Requirement -
Starting at the top of the entries below, write out each line up to and including the one containing "- Inspeção adicional". Leave the pictures out.

(Document images with source code)
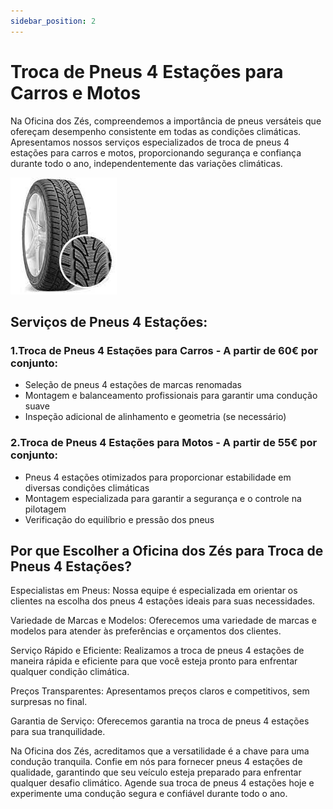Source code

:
 ```yaml
---
sidebar_position: 2
---
```


# Troca de Pneus 4 Estações para Carros e Motos 

Na Oficina dos Zés, compreendemos a importância de pneus versáteis que ofereçam desempenho consistente em todas as condições climáticas. Apresentamos nossos serviços especializados de troca de pneus 4 estações para carros e motos, proporcionando segurança e confiança durante todo o ano, independentemente das variações climáticas.

![Alt text](image-2.png)

## Serviços de Pneus 4 Estações:

### 1.Troca de Pneus 4 Estações para Carros - A partir de 60€ por conjunto:

- Seleção de pneus 4 estações de marcas renomadas
- Montagem e balanceamento profissionais para garantir uma condução suave
- Inspeção adicional de alinhamento e geometria (se necessário)

### 2.Troca de Pneus 4 Estações para Motos - A partir de 55€ por conjunto:

- Pneus 4 estações otimizados para proporcionar estabilidade em diversas condições climáticas
- Montagem especializada para garantir a segurança e o controle na pilotagem
- Verificação do equilíbrio e pressão dos pneus

## Por que Escolher a Oficina dos Zés para Troca de Pneus 4 Estações?

Especialistas em Pneus: Nossa equipe é especializada em orientar os clientes na escolha dos pneus 4 estações ideais para suas necessidades.

Variedade de Marcas e Modelos: Oferecemos uma variedade de marcas e modelos para atender às preferências e orçamentos dos clientes.

Serviço Rápido e Eficiente: Realizamos a troca de pneus 4 estações de maneira rápida e eficiente para que você esteja pronto para enfrentar qualquer condição climática.

Preços Transparentes: Apresentamos preços claros e competitivos, sem surpresas no final.

Garantia de Serviço: Oferecemos garantia na troca de pneus 4 estações para sua tranquilidade.

Na Oficina dos Zés, acreditamos que a versatilidade é a chave para uma condução tranquila. Confie em nós para fornecer pneus 4 estações de qualidade, garantindo que seu veículo esteja preparado para enfrentar qualquer desafio climático. Agende sua troca de pneus 4 estações hoje e experimente uma condução segura e confiável durante todo o ano.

Output -
Source code

:
 ```yaml
---
sidebar_position: 2
---
```


# Troca de Pneus 4 Estações para Carros e Motos 

Na Oficina dos Zés, compreendemos a importância de pneus versáteis que ofereçam desempenho consistente em todas as condições climáticas. Apresentamos nossos serviços especializados de troca de pneus 4 estações para carros e motos, proporcionando segurança e confiança durante todo o ano, independentemente das variações climáticas.

![Alt text](image-2.png)

## Serviços de Pneus 4 Estações:

### 1.Troca de Pneus 4 Estações para Carros - A partir de 60€ por conjunto:

- Seleção de pneus 4 estações de marcas renomadas
- Montagem e balanceamento profissionais para garantir uma condução suave
- Inspeção adicional de alinhamento e geometria (se necessário)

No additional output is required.